=== Section Start ===

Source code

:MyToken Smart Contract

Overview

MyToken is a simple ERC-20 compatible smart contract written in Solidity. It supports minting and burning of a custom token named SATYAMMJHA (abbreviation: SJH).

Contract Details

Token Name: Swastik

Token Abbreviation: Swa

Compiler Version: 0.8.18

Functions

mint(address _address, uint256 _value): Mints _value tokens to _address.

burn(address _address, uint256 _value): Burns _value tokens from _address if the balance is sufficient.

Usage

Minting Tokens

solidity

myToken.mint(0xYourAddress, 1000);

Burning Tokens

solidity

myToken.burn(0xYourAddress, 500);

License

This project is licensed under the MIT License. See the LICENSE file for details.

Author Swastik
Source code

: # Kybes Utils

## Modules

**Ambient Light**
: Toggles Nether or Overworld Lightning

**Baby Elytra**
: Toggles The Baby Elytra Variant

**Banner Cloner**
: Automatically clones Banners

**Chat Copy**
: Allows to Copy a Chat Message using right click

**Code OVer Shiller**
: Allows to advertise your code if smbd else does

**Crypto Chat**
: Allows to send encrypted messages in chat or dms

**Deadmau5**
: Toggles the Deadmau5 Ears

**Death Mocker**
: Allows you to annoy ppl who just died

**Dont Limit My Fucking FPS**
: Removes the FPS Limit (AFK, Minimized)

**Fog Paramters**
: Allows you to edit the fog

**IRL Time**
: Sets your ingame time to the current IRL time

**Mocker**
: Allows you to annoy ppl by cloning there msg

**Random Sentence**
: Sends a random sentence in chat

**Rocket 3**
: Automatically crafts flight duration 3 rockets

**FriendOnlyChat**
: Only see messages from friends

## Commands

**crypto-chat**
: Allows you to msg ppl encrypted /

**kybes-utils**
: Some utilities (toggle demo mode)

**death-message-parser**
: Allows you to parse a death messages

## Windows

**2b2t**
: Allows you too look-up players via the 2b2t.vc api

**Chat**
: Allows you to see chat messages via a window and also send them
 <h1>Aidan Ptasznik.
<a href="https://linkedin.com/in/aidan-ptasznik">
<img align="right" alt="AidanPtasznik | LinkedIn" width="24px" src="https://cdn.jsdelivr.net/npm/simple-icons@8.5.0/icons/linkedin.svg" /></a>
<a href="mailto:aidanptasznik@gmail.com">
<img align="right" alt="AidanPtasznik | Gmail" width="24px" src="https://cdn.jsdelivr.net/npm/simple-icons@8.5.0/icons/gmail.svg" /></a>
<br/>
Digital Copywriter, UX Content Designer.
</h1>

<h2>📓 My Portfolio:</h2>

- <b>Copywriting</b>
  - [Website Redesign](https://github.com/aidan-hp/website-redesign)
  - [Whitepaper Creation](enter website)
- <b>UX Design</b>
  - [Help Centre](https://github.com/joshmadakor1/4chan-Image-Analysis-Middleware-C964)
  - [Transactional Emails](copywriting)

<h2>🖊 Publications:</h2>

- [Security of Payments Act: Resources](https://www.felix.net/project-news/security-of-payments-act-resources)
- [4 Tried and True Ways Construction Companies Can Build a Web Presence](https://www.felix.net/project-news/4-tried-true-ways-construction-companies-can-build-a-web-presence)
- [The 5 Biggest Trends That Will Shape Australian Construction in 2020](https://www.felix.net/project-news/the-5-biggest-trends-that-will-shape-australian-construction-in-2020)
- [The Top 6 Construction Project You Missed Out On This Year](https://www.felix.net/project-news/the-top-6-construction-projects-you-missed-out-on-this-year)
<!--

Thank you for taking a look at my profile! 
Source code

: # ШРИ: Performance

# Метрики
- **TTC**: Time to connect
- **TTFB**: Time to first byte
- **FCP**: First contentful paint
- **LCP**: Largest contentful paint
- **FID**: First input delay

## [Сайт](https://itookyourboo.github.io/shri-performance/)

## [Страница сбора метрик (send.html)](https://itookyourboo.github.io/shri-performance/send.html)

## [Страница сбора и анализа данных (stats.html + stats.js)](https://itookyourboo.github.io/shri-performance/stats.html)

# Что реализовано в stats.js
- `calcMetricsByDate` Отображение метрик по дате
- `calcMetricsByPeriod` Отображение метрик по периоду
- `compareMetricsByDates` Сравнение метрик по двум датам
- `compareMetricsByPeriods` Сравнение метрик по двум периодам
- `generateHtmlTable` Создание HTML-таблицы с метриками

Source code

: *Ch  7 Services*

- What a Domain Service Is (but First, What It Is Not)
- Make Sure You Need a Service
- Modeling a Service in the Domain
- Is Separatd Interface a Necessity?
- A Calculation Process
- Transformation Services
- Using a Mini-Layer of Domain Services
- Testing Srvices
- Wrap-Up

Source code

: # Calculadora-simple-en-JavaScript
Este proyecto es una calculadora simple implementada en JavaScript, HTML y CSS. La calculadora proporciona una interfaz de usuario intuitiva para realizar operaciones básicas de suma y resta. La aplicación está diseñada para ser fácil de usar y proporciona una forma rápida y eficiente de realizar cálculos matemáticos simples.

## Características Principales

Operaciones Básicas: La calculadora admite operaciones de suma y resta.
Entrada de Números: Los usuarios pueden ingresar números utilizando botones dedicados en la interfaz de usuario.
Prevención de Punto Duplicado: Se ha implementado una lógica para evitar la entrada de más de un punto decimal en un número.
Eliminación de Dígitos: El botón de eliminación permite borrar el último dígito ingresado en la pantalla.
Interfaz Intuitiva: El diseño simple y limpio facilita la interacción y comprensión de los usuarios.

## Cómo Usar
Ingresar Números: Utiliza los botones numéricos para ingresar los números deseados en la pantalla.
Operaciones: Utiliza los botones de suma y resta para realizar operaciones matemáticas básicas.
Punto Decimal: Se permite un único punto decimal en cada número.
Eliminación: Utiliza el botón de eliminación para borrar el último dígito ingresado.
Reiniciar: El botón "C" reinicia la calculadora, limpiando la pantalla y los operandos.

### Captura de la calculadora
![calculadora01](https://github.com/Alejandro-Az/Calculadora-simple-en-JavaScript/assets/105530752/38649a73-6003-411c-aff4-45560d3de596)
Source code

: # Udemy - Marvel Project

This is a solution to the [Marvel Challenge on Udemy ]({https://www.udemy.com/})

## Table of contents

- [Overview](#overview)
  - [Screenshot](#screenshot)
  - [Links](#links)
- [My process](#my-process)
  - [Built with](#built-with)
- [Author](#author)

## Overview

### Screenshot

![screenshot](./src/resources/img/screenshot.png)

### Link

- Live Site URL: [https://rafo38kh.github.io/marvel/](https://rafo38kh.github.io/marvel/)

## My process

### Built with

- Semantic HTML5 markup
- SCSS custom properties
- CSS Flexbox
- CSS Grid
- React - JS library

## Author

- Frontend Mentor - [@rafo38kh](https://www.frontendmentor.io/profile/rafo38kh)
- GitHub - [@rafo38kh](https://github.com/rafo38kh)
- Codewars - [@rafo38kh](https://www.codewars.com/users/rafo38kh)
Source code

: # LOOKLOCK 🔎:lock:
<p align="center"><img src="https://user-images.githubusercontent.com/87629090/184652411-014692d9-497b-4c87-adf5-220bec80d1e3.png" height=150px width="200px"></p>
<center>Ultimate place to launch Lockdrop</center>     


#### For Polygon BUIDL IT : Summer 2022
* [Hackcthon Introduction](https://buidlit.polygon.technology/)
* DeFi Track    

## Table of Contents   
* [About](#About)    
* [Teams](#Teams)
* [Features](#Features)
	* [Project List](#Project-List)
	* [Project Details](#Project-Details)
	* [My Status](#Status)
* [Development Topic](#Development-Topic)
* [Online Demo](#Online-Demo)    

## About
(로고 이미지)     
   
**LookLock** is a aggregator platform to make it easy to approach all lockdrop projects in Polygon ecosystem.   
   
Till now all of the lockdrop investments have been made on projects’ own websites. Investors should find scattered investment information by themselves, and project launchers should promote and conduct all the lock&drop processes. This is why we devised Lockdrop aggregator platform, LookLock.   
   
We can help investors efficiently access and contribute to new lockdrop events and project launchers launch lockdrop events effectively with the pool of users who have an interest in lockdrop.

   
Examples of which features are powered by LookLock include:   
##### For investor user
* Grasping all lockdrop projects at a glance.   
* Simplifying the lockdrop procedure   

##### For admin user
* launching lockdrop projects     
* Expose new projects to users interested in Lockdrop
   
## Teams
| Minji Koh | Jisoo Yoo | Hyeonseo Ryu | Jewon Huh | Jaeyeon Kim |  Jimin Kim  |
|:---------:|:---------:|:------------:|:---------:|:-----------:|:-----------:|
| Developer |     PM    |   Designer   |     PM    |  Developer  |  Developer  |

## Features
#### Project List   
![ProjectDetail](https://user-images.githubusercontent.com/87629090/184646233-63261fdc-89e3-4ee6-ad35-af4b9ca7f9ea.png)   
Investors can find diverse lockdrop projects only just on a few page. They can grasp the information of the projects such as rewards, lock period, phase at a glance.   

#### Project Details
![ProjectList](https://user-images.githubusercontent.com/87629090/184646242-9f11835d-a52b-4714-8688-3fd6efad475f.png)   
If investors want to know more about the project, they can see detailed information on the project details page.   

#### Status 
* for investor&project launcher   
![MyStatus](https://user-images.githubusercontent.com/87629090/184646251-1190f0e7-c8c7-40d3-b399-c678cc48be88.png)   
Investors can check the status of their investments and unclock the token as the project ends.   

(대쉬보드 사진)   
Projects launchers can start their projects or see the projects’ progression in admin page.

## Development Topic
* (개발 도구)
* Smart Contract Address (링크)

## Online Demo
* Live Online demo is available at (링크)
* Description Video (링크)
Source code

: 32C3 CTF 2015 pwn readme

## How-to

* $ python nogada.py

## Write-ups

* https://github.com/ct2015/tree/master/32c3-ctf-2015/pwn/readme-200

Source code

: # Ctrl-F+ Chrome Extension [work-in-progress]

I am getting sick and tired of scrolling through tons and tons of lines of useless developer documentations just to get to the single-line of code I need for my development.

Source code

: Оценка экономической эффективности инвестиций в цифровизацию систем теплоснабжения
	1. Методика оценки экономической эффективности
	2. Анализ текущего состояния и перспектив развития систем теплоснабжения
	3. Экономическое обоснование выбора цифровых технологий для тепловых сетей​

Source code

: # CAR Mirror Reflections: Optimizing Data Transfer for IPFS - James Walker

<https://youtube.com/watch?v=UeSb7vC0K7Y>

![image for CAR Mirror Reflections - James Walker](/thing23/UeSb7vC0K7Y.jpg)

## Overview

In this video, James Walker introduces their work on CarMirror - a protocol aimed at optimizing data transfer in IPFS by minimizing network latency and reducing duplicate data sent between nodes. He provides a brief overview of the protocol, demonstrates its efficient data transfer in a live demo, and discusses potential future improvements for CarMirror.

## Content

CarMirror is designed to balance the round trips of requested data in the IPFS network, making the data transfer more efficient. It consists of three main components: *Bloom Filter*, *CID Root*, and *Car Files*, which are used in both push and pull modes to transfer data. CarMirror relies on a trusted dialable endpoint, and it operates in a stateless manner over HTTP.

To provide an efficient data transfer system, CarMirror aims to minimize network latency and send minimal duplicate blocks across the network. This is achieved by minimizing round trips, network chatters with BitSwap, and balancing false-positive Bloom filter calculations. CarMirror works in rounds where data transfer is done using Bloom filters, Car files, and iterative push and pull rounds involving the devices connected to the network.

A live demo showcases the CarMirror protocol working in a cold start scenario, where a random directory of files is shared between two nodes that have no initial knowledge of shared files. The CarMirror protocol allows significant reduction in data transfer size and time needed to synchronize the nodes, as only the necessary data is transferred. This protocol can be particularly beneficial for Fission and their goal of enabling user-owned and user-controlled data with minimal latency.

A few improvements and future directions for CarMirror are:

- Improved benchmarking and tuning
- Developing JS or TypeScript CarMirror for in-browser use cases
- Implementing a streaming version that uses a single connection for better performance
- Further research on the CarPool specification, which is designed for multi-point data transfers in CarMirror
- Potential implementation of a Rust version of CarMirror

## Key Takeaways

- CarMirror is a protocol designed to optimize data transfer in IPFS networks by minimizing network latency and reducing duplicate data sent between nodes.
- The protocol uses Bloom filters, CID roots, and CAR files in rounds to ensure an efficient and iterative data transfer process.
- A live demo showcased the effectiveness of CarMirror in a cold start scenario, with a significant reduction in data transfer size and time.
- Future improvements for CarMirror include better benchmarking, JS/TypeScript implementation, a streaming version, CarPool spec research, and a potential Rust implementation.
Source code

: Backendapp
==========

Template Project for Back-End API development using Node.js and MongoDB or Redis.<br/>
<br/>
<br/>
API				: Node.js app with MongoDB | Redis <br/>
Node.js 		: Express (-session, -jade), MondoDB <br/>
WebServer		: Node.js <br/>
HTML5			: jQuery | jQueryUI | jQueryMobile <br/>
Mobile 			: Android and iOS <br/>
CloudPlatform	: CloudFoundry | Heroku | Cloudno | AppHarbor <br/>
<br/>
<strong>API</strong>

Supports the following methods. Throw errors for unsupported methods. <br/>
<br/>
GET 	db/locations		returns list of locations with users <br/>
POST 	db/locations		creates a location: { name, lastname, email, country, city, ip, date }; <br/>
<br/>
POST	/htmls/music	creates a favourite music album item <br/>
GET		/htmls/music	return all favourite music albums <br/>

=== Section End ===

> **Your objective**
Where a line of the records has the string "uses", copy that line.

> **Exercise answer**
- Implementing a streaming version that uses a single connection for better performance
- The protocol uses Bloom filters, CID roots, and CAR files in rounds to ensure an efficient and iterative data transfer process.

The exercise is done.